• [DATA SHOWN]
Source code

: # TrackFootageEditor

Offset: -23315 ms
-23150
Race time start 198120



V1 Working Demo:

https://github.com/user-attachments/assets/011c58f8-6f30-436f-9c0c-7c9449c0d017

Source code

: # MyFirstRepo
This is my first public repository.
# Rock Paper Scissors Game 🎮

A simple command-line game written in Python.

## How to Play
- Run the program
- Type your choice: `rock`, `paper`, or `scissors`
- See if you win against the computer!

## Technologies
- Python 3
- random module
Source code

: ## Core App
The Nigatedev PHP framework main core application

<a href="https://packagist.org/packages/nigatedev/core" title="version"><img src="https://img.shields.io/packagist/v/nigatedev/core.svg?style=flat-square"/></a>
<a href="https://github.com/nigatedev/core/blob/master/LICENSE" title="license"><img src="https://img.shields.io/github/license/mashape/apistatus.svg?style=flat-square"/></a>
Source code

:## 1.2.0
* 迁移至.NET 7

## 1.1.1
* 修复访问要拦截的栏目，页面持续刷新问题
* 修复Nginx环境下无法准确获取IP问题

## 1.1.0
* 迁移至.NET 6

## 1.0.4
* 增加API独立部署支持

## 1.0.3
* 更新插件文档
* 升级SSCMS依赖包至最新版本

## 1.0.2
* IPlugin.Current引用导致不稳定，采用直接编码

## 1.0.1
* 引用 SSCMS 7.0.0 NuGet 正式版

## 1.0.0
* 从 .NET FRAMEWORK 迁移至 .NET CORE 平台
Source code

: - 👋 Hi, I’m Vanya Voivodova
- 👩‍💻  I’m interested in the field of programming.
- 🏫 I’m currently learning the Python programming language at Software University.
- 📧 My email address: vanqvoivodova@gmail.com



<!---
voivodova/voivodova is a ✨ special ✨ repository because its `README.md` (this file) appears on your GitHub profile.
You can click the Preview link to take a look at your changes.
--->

• [WHAT YOU ARE ASKED TO DO]
Your output should be an exact copy of the lines from the one containing "## Technologies" through the last line of the data above.

• [YOUR RESPONSE]
## Technologies
- Python 3
- random module
Source code

: ## Core App
The Nigatedev PHP framework main core application

<a href="https://packagist.org/packages/nigatedev/core" title="version"><img src="https://img.shields.io/packagist/v/nigatedev/core.svg?style=flat-square"/></a>
<a href="https://github.com/nigatedev/core/blob/master/LICENSE" title="license"><img src="https://img.shields.io/github/license/mashape/apistatus.svg?style=flat-square"/></a>
Source code

:## 1.2.0
* 迁移至.NET 7

## 1.1.1
* 修复访问要拦截的栏目，页面持续刷新问题
* 修复Nginx环境下无法准确获取IP问题

## 1.1.0
* 迁移至.NET 6

## 1.0.4
* 增加API独立部署支持

## 1.0.3
* 更新插件文档
* 升级SSCMS依赖包至最新版本

## 1.0.2
* IPlugin.Current引用导致不稳定，采用直接编码

## 1.0.1
* 引用 SSCMS 7.0.0 NuGet 正式版

## 1.0.0
* 从 .NET FRAMEWORK 迁移至 .NET CORE 平台
Source code

: - 👋 Hi, I’m Vanya Voivodova
- 👩‍💻  I’m interested in the field of programming.
- 🏫 I’m currently learning the Python programming language at Software University.
- 📧 My email address: vanqvoivodova@gmail.com



<!---
voivodova/voivodova is a ✨ special ✨ repository because its `README.md` (this file) appears on your GitHub profile.
You can click the Preview link to take a look at your changes.
--->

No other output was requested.